Four key factors that differentiate HPCC from Hadoop: HPCC Enterprise Control Language, Roxie Delivery Engine, Enterprise Ready, and Beyond MapReduce


Gregory Piatetsky: These points are from HPCC Systems website. I look forward to a response from Hadoop camp.

The four key factors that differentiate HPCC from Hadoop.

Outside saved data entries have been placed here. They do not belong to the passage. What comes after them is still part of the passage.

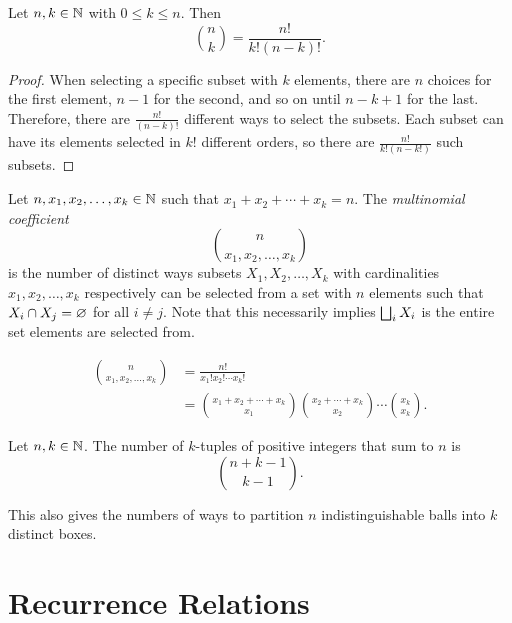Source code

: \begin{prop}
    Let $n, k \in \mathbb{N}$ with $0 \leq k \leq n$. Then \[\binom{n}{k} = \frac{n!}{k!(n-k)!}.\]
\end{prop}

\begin{proof}
    When selecting a specific subset with $k$ elements, there are $n$ choices for the first element, $n-1$ for the second, and so on until $n-k+1$ for the last. Therefore, there are $\frac{n!}{(n-k)!}$ different ways to select the subsets. Each subset can have its elements selected in $k!$ different orders, so there are $\frac{n!}{k!(n-k!)}$ such subsets.
\end{proof}

\begin{defn}
    Let $n, x_1, x_2, \ldots, x_k \in \mathbb{N}$ such that $x_1 + x_2 + \cdots + x_k = n$. The \emph{multinomial coefficient} \[\binom{n}{x_1, x_2, \ldots, x_k}\] is the number of distinct ways subsets $X_1, X_2, \ldots, X_k$ with cardinalities $x_1, x_2, \ldots, x_k$ respectively can be selected from a set with $n$ elements such that $X_i \cap X_j = \varnothing$ for all $i \neq j$. Note that this necessarily implies $\bigsqcup_{i}X_i$ is the entire set elements are selected from.
\end{defn}

\begin{prop}
    \begin{align*}
        \binom{n}{x_1, x_2, \ldots, x_k} &= \frac{n!}{x_1!x_2!\cdots x_k!} \\ &= \binom{x_1 + x_2 + \cdots + x_k}{x_1}\binom{x_2 + \cdots + x_k}{x_2}\cdots\binom{x_k}{x_k}.
    \end{align*}
\end{prop}

\begin{prop}
    Let $n, k \in \mathbb{N}$. The number of $k$-tuples of positive integers that sum to $n$ is
    \[\binom{n + k - 1}{k - 1}.\]
\end{prop}

\begin{rmk}
    This also gives the numbers of ways to partition $n$ indistinguishable balls into $k$ distinct boxes.
\end{rmk}

\section{Recurrence Relations}

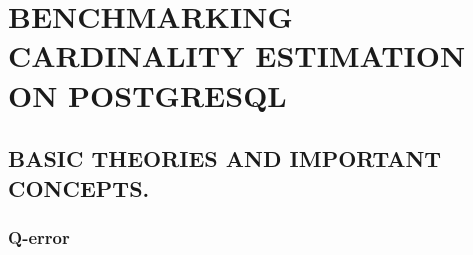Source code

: 
\chapter{BENCHMARKING CARDINALITY ESTIMATION ON POSTGRESQL}\label{chapter:Benchmarking CE}
\section{BASIC THEORIES AND IMPORTANT CONCEPTS.}
\subsection{Q-error}
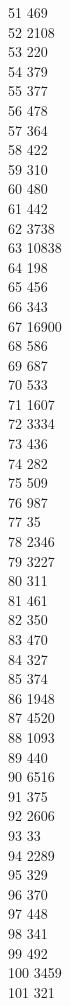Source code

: { 51	469 \\
 52	2108 \\
 53	220 \\
 54	379 \\
 55	377 \\
 56	478 \\
 57	364 \\
 58	422 \\
 59	310 \\
 60	480 \\
 61	442 \\
 62	3738 \\
 63	10838 \\
 64	198 \\
 65	456 \\
 66	343 \\
 67	16900 \\
 68	586 \\
 69	687 \\
 70	533 \\
 71	1607 \\
 72	3334 \\
 73	436 \\
 74	282 \\
 75	509 \\
 76	987 \\
 77	35 \\
 78	2346 \\
 79	3227 \\
 80	311 \\
 81	461 \\
 82	350 \\
 83	470 \\
 84	327 \\
 85	374 \\
 86	1948 \\
 87	4520 \\
 88	1093 \\
 89	440 \\
 90	6516 \\
 91	375 \\
 92	2606 \\
 93	33 \\
 94	2289 \\
 95	329 \\
 96	370 \\
 97	448 \\
 98	341 \\
 99	492 \\
 100	3459 \\
 101	321 \\
}
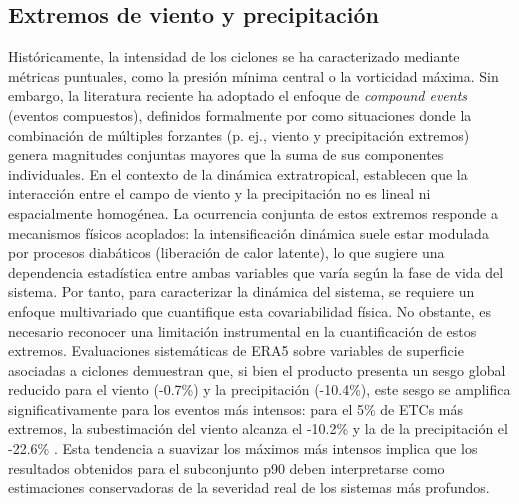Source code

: \subsection{Extremos de viento y precipitación}\label{subsec:tb_compound_def}
Históricamente, la intensidad de los ciclones se ha caracterizado mediante métricas puntuales, como la presión mínima central o la vorticidad máxima. Sin embargo, la literatura reciente ha adoptado el enfoque de \textit{compound events} (eventos compuestos), definidos formalmente por \citet{zscheischler2018future} como situaciones donde la combinación de múltiples forzantes (p. ej., viento y precipitación extremos) genera magnitudes conjuntas mayores que la suma de sus componentes individuales. En el contexto de la dinámica extratropical, \citet{chen2025characteristics} establecen que la interacción entre el campo de viento y la precipitación no es lineal ni espacialmente homogénea. La ocurrencia conjunta de estos extremos responde a mecanismos físicos acoplados: la intensificación dinámica suele estar modulada por procesos diabáticos (liberación de calor latente), lo que sugiere una dependencia estadística entre ambas variables que varía según la fase de vida del sistema. Por tanto, para caracterizar la dinámica del sistema, se requiere un enfoque multivariado que cuantifique esta covariabilidad física.
No obstante, es necesario reconocer una limitación instrumental en la cuantificación de estos extremos. Evaluaciones sistemáticas de ERA5 sobre variables de superficie asociadas a ciclones demuestran que, si bien el producto presenta un sesgo global reducido para el viento (-0.7\%) y la precipitación (-10.4\%), este sesgo se amplifica significativamente para los eventos más intensos: para el 5\% de ETCs más extremos, la subestimación del viento alcanza el -10.2\% y la de la precipitación el -22.6\% \citep{chen2024evaluation}. Esta tendencia a suavizar los máximos más intensos implica que los resultados obtenidos para el subconjunto p90 deben interpretarse como estimaciones conservadoras de la severidad real de los sistemas más profundos.

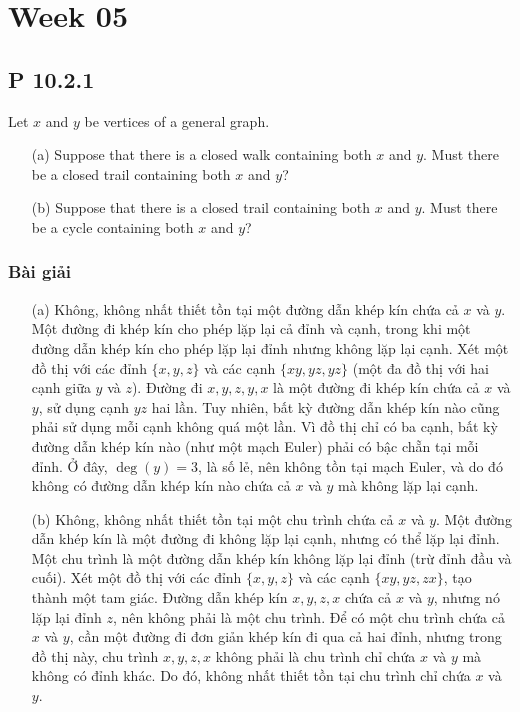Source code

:\documentclass[a4paper,12pt]{article}
\begin{document}
\section*{Week 05}
\subsection*{P 10.2.1}
Let \( x \) and \( y \) be vertices of a general graph.  
\begin{enumerate}
    \item[(a)] Suppose that there is a closed walk containing both \( x \) and \( y \). Must there be a closed trail containing both \( x \) and \( y \)?
    \item[(b)] Suppose that there is a closed trail containing both \( x \) and \( y \). Must there be a cycle containing both \( x \) and \( y \)?
\end{enumerate}

\subsubsection*{Bài giải}
\begin{enumerate}
    \item[(a)] Không, không nhất thiết tồn tại một đường dẫn khép kín chứa cả \( x \) và \( y \). Một đường đi khép kín cho phép lặp lại cả đỉnh và cạnh, trong khi một đường dẫn khép kín cho phép lặp lại đỉnh nhưng không lặp lại cạnh. Xét một đồ thị với các đỉnh \( \{x, y, z\} \) và các cạnh \( \{xy, yz, yz\} \) (một đa đồ thị với hai cạnh giữa \( y \) và \( z \)). Đường đi \( x, y, z, y, x \) là một đường đi khép kín chứa cả \( x \) và \( y \), sử dụng cạnh \( yz \) hai lần. Tuy nhiên, bất kỳ đường dẫn khép kín nào cũng phải sử dụng mỗi cạnh không quá một lần. Vì đồ thị chỉ có ba cạnh, bất kỳ đường dẫn khép kín nào (như một mạch Euler) phải có bậc chẵn tại mỗi đỉnh. Ở đây, \( \deg(y) = 3 \), là số lẻ, nên không tồn tại mạch Euler, và do đó không có đường dẫn khép kín nào chứa cả \( x \) và \( y \) mà không lặp lại cạnh.

    \item[(b)] Không, không nhất thiết tồn tại một chu trình chứa cả \( x \) và \( y \). Một đường dẫn khép kín là một đường đi không lặp lại cạnh, nhưng có thể lặp lại đỉnh. Một chu trình là một đường dẫn khép kín không lặp lại đỉnh (trừ đỉnh đầu và cuối). Xét một đồ thị với các đỉnh \( \{x, y, z\} \) và các cạnh \( \{xy, yz, zx\} \), tạo thành một tam giác. Đường dẫn khép kín \( x, y, z, x \) chứa cả \( x \) và \( y \), nhưng nó lặp lại đỉnh \( z \), nên không phải là một chu trình. Để có một chu trình chứa cả \( x \) và \( y \), cần một đường đi đơn giản khép kín đi qua cả hai đỉnh, nhưng trong đồ thị này, chu trình \( x, y, z, x \) không phải là chu trình chỉ chứa \( x \) và \( y \) mà không có đỉnh khác. Do đó, không nhất thiết tồn tại chu trình chỉ chứa \( x \) và \( y \).
\end{enumerate}
\end{document}
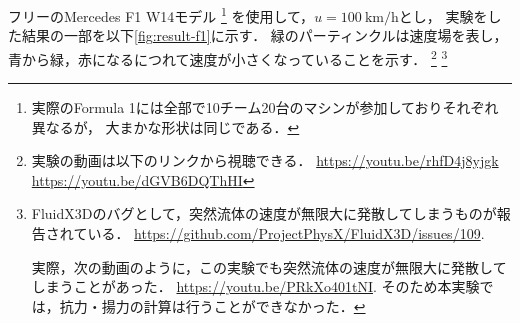 フリーのMercedes F1 W14モデル
\footnote{
    実際のFormula 1には全部で10チーム20台のマシンが参加しておりそれぞれ異なるが，
    大まかな形状は同じである．
}
を使用して，$u=\SI{100}{\kilo\meter\per\hour}$とし，
実験をした結果の一部を以下\ref{fig:result-f1}に示す．
緑のパーティンクルは速度場を表し，青から緑，赤になるにつれて速度が小さくなっていることを示す．
\footnote{
    実験の動画は以下のリンクから視聴できる．
    \url{https://youtu.be/rhfD4j8yjgk}
    \url{https://youtu.be/dGVB6DQThHI}
}
\footnote{
    FluidX3Dのバグとして，突然流体の速度が無限大に発散してしまうものが報告されている．
    \url{https://github.com/ProjectPhysX/FluidX3D/issues/109}.

    実際，次の動画のように，この実験でも突然流体の速度が無限大に発散してしまうことがあった．
    \url{https://youtu.be/PRkXo401tNI}.
    そのため本実験では，抗力・揚力の計算は行うことができなかった．

}



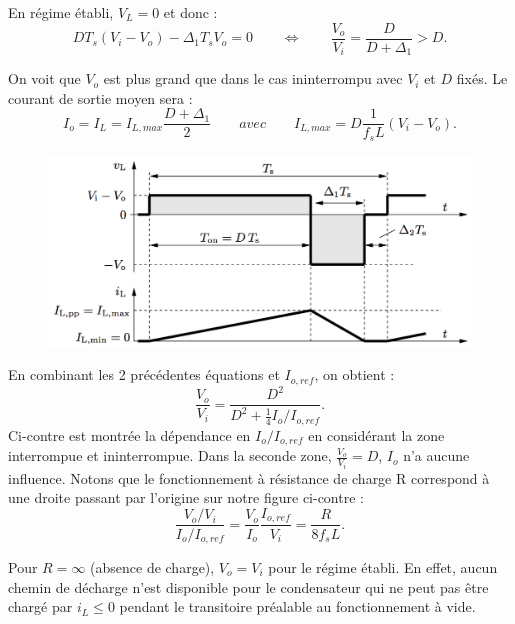 			En régime établi, $V_L = 0$ et donc :
			\begin{equation}
				DT_s (V_i - V_o) - \Delta _1 T_s V_o = 0 \qquad \Leftrightarrow \qquad \frac{V_o}{V_i} = \frac{D}{D+\Delta _1} > D. 
			\end{equation}
			
			On voit que $V_o$ est plus grand que dans le cas ininterrompu avec $V_i$ et $D$ fixés. Le courant de sortie moyen sera :
			\begin{equation}
				I_o = I_L = I_{L,max}\frac{D+\Delta _1}{2}\qquad avec \qquad I_{L,max} = D\frac{1}{f_sL}(V_i-V_o).
			\end{equation}
			
			\begin{figure}
			\vspace{-5mm}
			\includegraphics[scale=0.3]{ch5/7}
			\end{figure}	
			En combinant les 2 précédentes équations et $I_{o,ref}$, on obtient :
			\begin{equation}
				\frac{V_o}{V_i} = \frac{D^2}{D^2+\frac{1}{4}I_o/I_{o,ref}}.
			\end{equation}
			Ci-contre est montrée la dépendance en $I_o/I_{o,ref}$ en considérant la zone interrompue et ininterrompue. Dans la seconde zone, $\frac{V_o}{V_i} = D$, $I_o$ n'a aucune influence. Notons que le fonctionnement à résistance de charge R  correspond à une droite passant par l'origine sur notre figure ci-contre :
			\begin{equation}
				\frac{V_o/V_i}{I_o/I_{o,ref}} = \frac{V_o}{I_o}\frac{I_{o,ref}}{V_i} = \frac{R}{8 f_s L}.
			\end{equation}
			
			Pour $R=\infty$ (absence de charge), $V_o = V_i$ pour le régime établi. En effet, aucun chemin de décharge n'est disponible pour le condensateur qui ne peut pas être chargé par $i_L\leq  0$ pendant le transitoire préalable au fonctionnement à vide. 
			
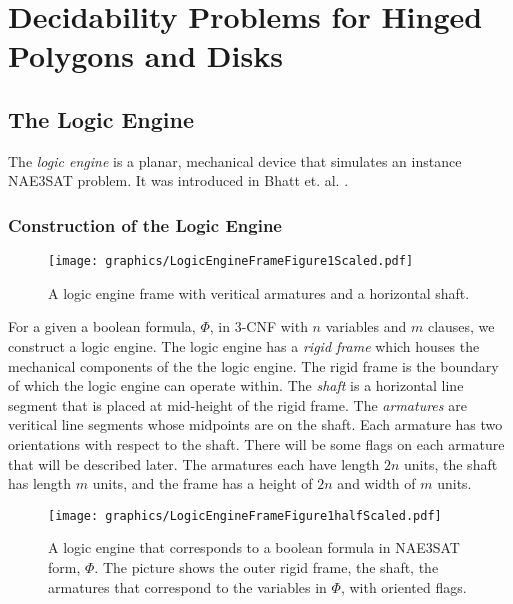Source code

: \chapter{Decidability Problems for Hinged Polygons and Disks}
\section{The Logic Engine}
The \textit{logic engine} is a planar, mechanical device that simulates an instance NAE3SAT problem. It was introduced in Bhatt et. al. \cite{BC87}.
\subsection{Construction of the Logic Engine}

\begin{figure}[!h]
\begin{center}
\texttt{[image: graphics/LogicEngineFrameFigure1Scaled.pdf]}
\caption{A logic engine frame with veritical armatures and a horizontal shaft.}
\label{fig:LogicEngineFrameFigure1.pdf}
\end{center}
\end{figure}

For a given a boolean formula, $\Phi$, in 3-CNF with $n$ variables and $m$ clauses, we construct a logic engine. The logic engine has a \textit{rigid frame} which houses the mechanical components of the the logic engine.  The rigid frame is the boundary of which the logic engine can operate within.  The \textit{shaft} is a horizontal line segment that is placed at mid-height of the rigid frame. 
The \textit{armatures} are veritical line segments whose midpoints are on the shaft.  
Each armature has two orientations with respect to the shaft. 
There will be some flags on each armature that will be described later.
The armatures each have length $2n$ units, the shaft has length $m$ units, and the frame has a height of $2n$ and width of $m$ units.


\begin{figure}[!h]
\begin{center}
\texttt{[image: graphics/LogicEngineFrameFigure1halfScaled.pdf]}
\caption{A logic engine that corresponds to a boolean formula in NAE3SAT form, $\Phi$.  The picture shows the outer rigid frame, the shaft, the armatures that correspond to the variables in $\Phi$, with oriented flags.}\label{fig:LogicEngineFrameFigure1halfScaled.pdf}
\end{center}
\end{figure}

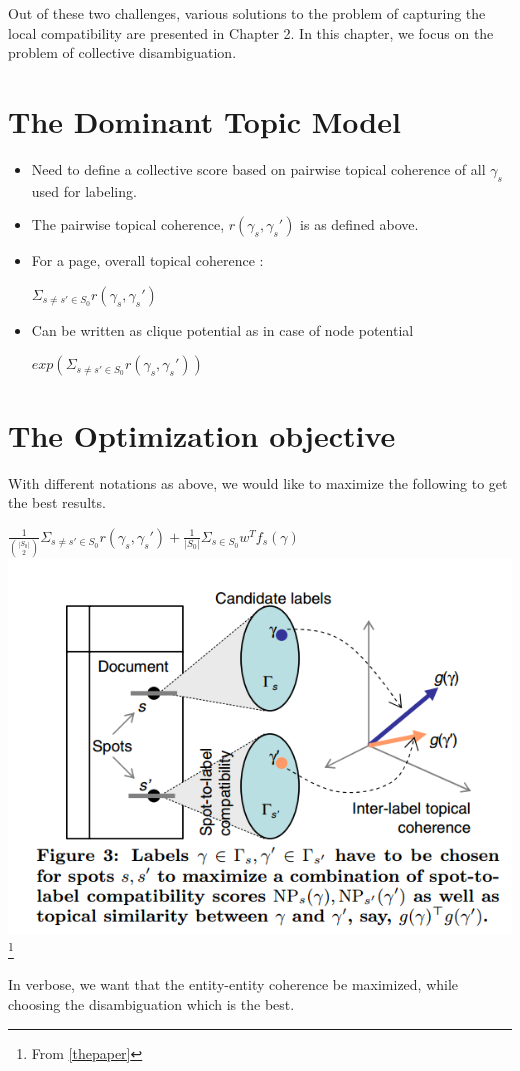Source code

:  Out of these two challenges, various solutions to the problem of capturing the local compatibility are presented in Chapter 2. 
 In this chapter, we focus on the problem of collective disambiguation. 
 
 \section{The Dominant Topic Model}
  \begin{itemize}
   \item Need to define a collective score based on pairwise topical coherence of all $\gamma_s$ used for labeling. \medskip
   \item The pairwise topical coherence, $r(\gamma_s, \gamma_s')$ is as defined above.\medskip
   \item For a page, overall topical coherence : \begin{center}\medskip
                                                  $\Sigma_{s \neq s' \in S_0}r(\gamma_s, \gamma_s')$
                                                 \end{center}
   \item Can be written as clique potential as in case of node potential\medskip
      \begin{center}
	$exp(\Sigma_{s \neq s' \in S_0}r(\gamma_s, \gamma_s'))$
      \end{center}

  \end{itemize}

  \section{The Optimization objective}
  With different notations as above, we would like to maximize the following to get the 
  best results.
 \begin{center}
 $\frac{1}{\binom{|S_0|}{2}}\Sigma_{s \neq s' \in S_0}r(\gamma_s, \gamma_s') + \frac{1}{|S_0|}\Sigma_{s \in S_0}w^{T}f_s(\gamma)$
  \\
  \includegraphics[height = 5 cm]{objective}\footnote{From \ref{thepaper}}
  \end{center}
  In verbose, we want that the entity-entity coherence be maximized, while choosing the disambiguation which is the best.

ECL 1. HPCC Enterprise Control Language

  • Declarative programming language: Describe what needs to be done and not how to do it
  • Powerful: Unlike Java, high level primitives such as JOIN, TRANSFORM, PROJECT, SORT, DISTRIBUTE, MAP, etc. are available. Higher level code means less programmers and shorter time to deliver complete projects
  • Extensible: As new attributes are defined, they become primitives that other programmers can use
  • Implicitly parallel: Parallelism is built into the underlying platform. The programmer needs not be concerned with it
  • Maintainable: A High level programming language, no side effects and attribute encapsulation provide for more succinct, reliable and easier to troubleshoot code
  • Complete: Unlike Pig and Hive, ECL provides for a complete programming paradigm.
  • Homogeneous: One language to express data algorithms across the entire HPCC platform, including data ETL and delivery.
2. Roxie Delivery Engine
  • Low latency: Data queries are typically completed in fractions of a second
  • Not a key-value store: Unlike HBase, Cassandra and others, Roxie is not limited by the constrains of key-value data stores, allowing for complex queries, multi-key retrieval, fuzzy matching and more
  • Highly available: Roxie is designed to operate in critical environments under the most rigorous service level requirements
  • Scalable: Horizontally linear scalability provides room to accommodate for future data and performance growth
  • Highly concurrent: In a typical environment, thousands of concurrent clients can be simultaneously executing transactions on the same Roxie system
  • Redundant: A shared-nothing architecture with no single points of failure provides extreme fault tolerance
  • ECL inside: One language to describe both: the data transformations in Thor and the data delivery strategies in Roxie.
  • Consistent tools: Thor and Roxie share the same exact set of tools which provides consistency across the platform.
No Speed Limit 3. Beyond MapReduce
  • Open Data Model: Unlike Hadoop, the data model is defined by the user, and it's not constrained by the limitations of a strict key-value paradigm
  • Simple: Unlike Hadoop MapReduce, solutions to complex data problems can be expressed easily and directly in terms of high level ECL primitives. With Hadoop, creating MapReduce solutions to all but the most simple data problems can be a daunting task. Many of these complexities are eliminated by the HPCC programming model
  • Truly parallel: Unlike Hadoop, nodes of a datagraph can be processed in parallel as data seamlessly flows through them. In Hadoop MapReduce (Java, Pig, Hive, Cascading, etc.) almost every complex data transformation requires a series of MapReduce cycles; each of the phases for these cycles cannot be started until the previous phase has completed for every record, which contributes to the well-known "long tail problem" in Hadoop. HPCC effectively avoids this, which effectively results in higher and predictable performance.
  • Powerful optimizer: The HPCC optimizer ensures that submitted ECL code is executed at the maximum possible speed for the underlying hardware. Advanced techniques such as lazy execution and code reordering are thoroughly utilized to maximize performance
4. Finally HPCC is Enterprise Ready.

Read more.

Comments:

Jesse Shaw
I prefer HPCC over Hadoop. You couldn't have been more succinct.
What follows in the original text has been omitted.